The Virtue of Forgiving HTML Parsers

Most of the time, you want code to fail fast if it receives junk data. HTML on the early web is a powerful counterexample.

By Ryan McGreal

Posted January 08, 2010 in Blog (Last Updated January 08, 2010)

Today Hacker News featured an essay by Alex Russell of the Dojo javscript toolkit in which he mused on the virtues of view-source as they apply to the internet.

Since browsers render HTML, javascript and CSS from plain text, it's possible not only to see the finished product - a rendered web page - but also its underlying source code.

Every browser I've ever seen includes an option to view source - to see the underlying HTML markup, javascript code and style sheet formatting that the browser uses to render a web page.

Russell makes the important point that it was the ability to view source - especially in the early days of the internet - that made web content easily accessible to anyone who took the time to read the code and to experiment with it to discover how it works.

View-source provides a powerful catalyst to creating a culture of shared learning and learning-by-doing, which in turn helps formulate a mental model of the relationship between input and output faster. Web developers get started by taking some code, pasting it into a file, loading it in a browser and switching between editor and browser between even the most minor changes.

This is a stark contrast with other types of development, notably those that impose a compilation step on development, in which the process of seeing what what done requires an intermediate action.

In other words, immediacy of output helps build an understanding of how the system will behave, and ctrl-r becomes a seductive and productive way for developers to accelerate their learning in the copy-paste-tweak loop.

The only required equipment is a text editor and a web browser, tools that are free and work together instantly. That is to say, there's no waiting between when you save the file to disk and when you can view the results. It's just a ctrl-r away. [paragraph breaks added]

On reading this, a parallel observation occurred to me: The power of view-source is multiplied when generous parsers forgive errors and render anyway.

The value of a big, broad internet is far greater than the value of a clean, pure internet.

Most programmers will agree that programs or data streams with malformed syntax should fail, and fail fast. The worst thing that can happen with a software application - particularly a complex one - is for errors to pass silently while malformed data flows into data storage, only to produce gibberish - or worse, subtly wrong results - on export.

Passing a string into a function that expects an integer should throw an exception; passing a set of four values into a method that expects three parameters should raise a red flag; and so on.

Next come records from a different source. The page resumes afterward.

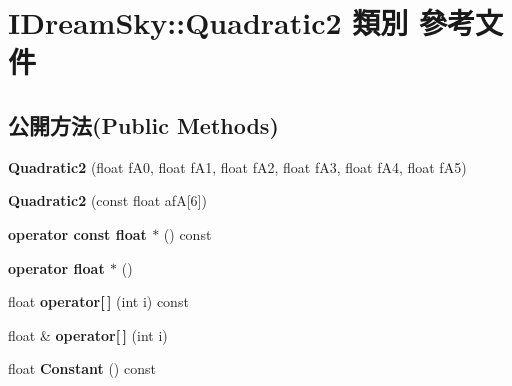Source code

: \hypertarget{class_i_dream_sky_1_1_quadratic2}{}\section{I\+Dream\+Sky\+:\+:Quadratic2 類別 參考文件}
\label{class_i_dream_sky_1_1_quadratic2}
\subsection*{公開方法(Public Methods)}
\begin{DoxyCompactItemize}
\item 
{\bfseries Quadratic2} (float f\+A0, float f\+A1, float f\+A2, float f\+A3, float f\+A4, float f\+A5)\hypertarget{class_i_dream_sky_1_1_quadratic2_adc0be68a2f19c13c18e8c2740fc4b858}{}\label{class_i_dream_sky_1_1_quadratic2_adc0be68a2f19c13c18e8c2740fc4b858}

\item 
{\bfseries Quadratic2} (const float afA\mbox{[}6\mbox{]})\hypertarget{class_i_dream_sky_1_1_quadratic2_ac48e3d164d541783080b5ce484fd42b4}{}\label{class_i_dream_sky_1_1_quadratic2_ac48e3d164d541783080b5ce484fd42b4}

\item 
{\bfseries operator const float $\ast$} () const \hypertarget{class_i_dream_sky_1_1_quadratic2_a4b7e50239b92393fcb633bc687f69e10}{}\label{class_i_dream_sky_1_1_quadratic2_a4b7e50239b92393fcb633bc687f69e10}

\item 
{\bfseries operator float $\ast$} ()\hypertarget{class_i_dream_sky_1_1_quadratic2_ac1ada833815ba2c9dfca0ced94dfc14a}{}\label{class_i_dream_sky_1_1_quadratic2_ac1ada833815ba2c9dfca0ced94dfc14a}

\item 
float {\bfseries operator\mbox{[}$\,$\mbox{]}} (int i) const \hypertarget{class_i_dream_sky_1_1_quadratic2_a5f93823ba2667a424e765bc236010a95}{}\label{class_i_dream_sky_1_1_quadratic2_a5f93823ba2667a424e765bc236010a95}

\item 
float \& {\bfseries operator\mbox{[}$\,$\mbox{]}} (int i)\hypertarget{class_i_dream_sky_1_1_quadratic2_ad5b0c91c989ba917bf33de96eddf1877}{}\label{class_i_dream_sky_1_1_quadratic2_ad5b0c91c989ba917bf33de96eddf1877}

\item 
float {\bfseries Constant} () const \hypertarget{class_i_dream_sky_1_1_quadratic2_a46e9294ad7b6608c256420f873f8b762}{}\label{class_i_dream_sky_1_1_quadratic2_a46e9294ad7b6608c256420f873f8b762}


\end{DoxyCompactItemize}

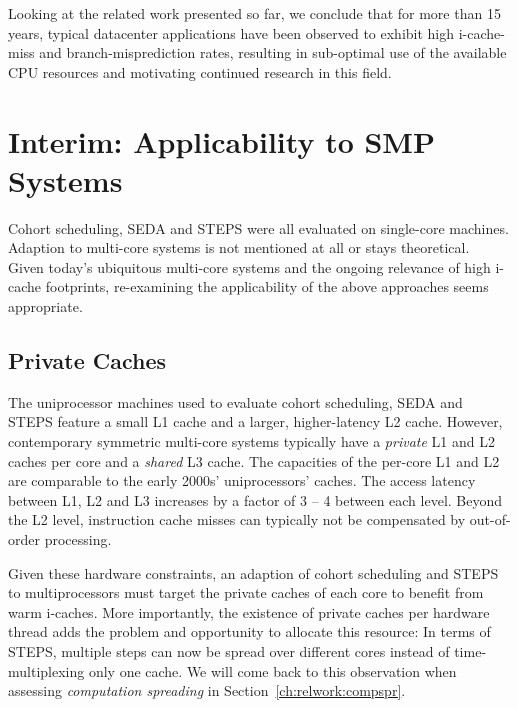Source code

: \documentclass[12pt,a4paper]{book}
\begin{document}
Looking at the related work presented so far, we conclude that for more than 15 years, typical datacenter applications have been observed to exhibit high i-cache-miss and branch-misprediction rates, resulting in sub-optimal use of the available CPU resources and motivating continued research in this field.

\section{Interim: Applicability to SMP Systems}\label{ch:relwork:anasmp}
Cohort scheduling, SEDA and STEPS were all evaluated on single-core machines.
Adaption to multi-core systems is not mentioned at all or stays theoretical.~\cite{steps,harizopoulos2003case}
Given today's ubiquitous multi-core systems and the ongoing relevance of high i-cache footprints, re-examining the applicability of the above approaches seems appropriate.

\subsection{Private Caches}
The uniprocessor machines used to evaluate cohort scheduling, SEDA and STEPS feature a small L1 cache and a larger, higher-latency L2 cache.
However, contemporary symmetric multi-core systems typically have a \emph{private} L1 and L2 caches per core and a \emph{shared} L3 cache.
The capacities of the per-core L1 and L2 are comparable to the early 2000s' uniprocessors' caches.
The access latency between L1, L2 and L3 increases by a factor of 3 -- 4 between each level.
Beyond the L2 level, instruction cache misses can typically not be compensated by out-of-order processing.~\cite{hennessy2002,haswellCacheLatency} %

Given these hardware constraints, an adaption of cohort scheduling and STEPS to multiprocessors must target the private caches of each core to benefit from warm i-caches.
More importantly, the existence of private caches per hardware thread adds the problem and opportunity to allocate this resource:
In terms of STEPS, multiple steps can now be spread over different cores instead of time-multiplexing only one cache.
We will come back to this observation when assessing \emph{computation spreading} in Section~\ref{ch:relwork:compspr}.
\end{document}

By contast, the HTML parsers in every browser are extremely forgiving. If an HTML parser encounters an opening tag for an element that is missing a corresponding closing tag, it just accepts the missing close tag as implied and renders as if it was there.

Likewise, if the parser encounters a malformed or non-standard element, it will either try to render it somehow by guessing at the code's intention (naturally, different parsers approach such matters differently) or will just ignore it completely and move onto the next line.

As a result, even badly malformed HTML can still produce a readable web page.

Purists bristle at this, insisting that it makes the web a worse place by forcing browser makers to code for errors, encouraging sloppy coding practices, causing the same content to be rendered differently on different browsers, and so on.

They're missing the point. The virtue of forgiving parsers is that they vastly increase the pool of people able and willing to create web content.

If you're already a programmer, HTML syntax is easy enough to understand and produce in valid form.

However, most people who create web content aren't programmers - particularly during the early days of the internet when it grew exponentially and established the virtuous cycle of positive network externalities that ultimately dragged more professional developers onto that platform.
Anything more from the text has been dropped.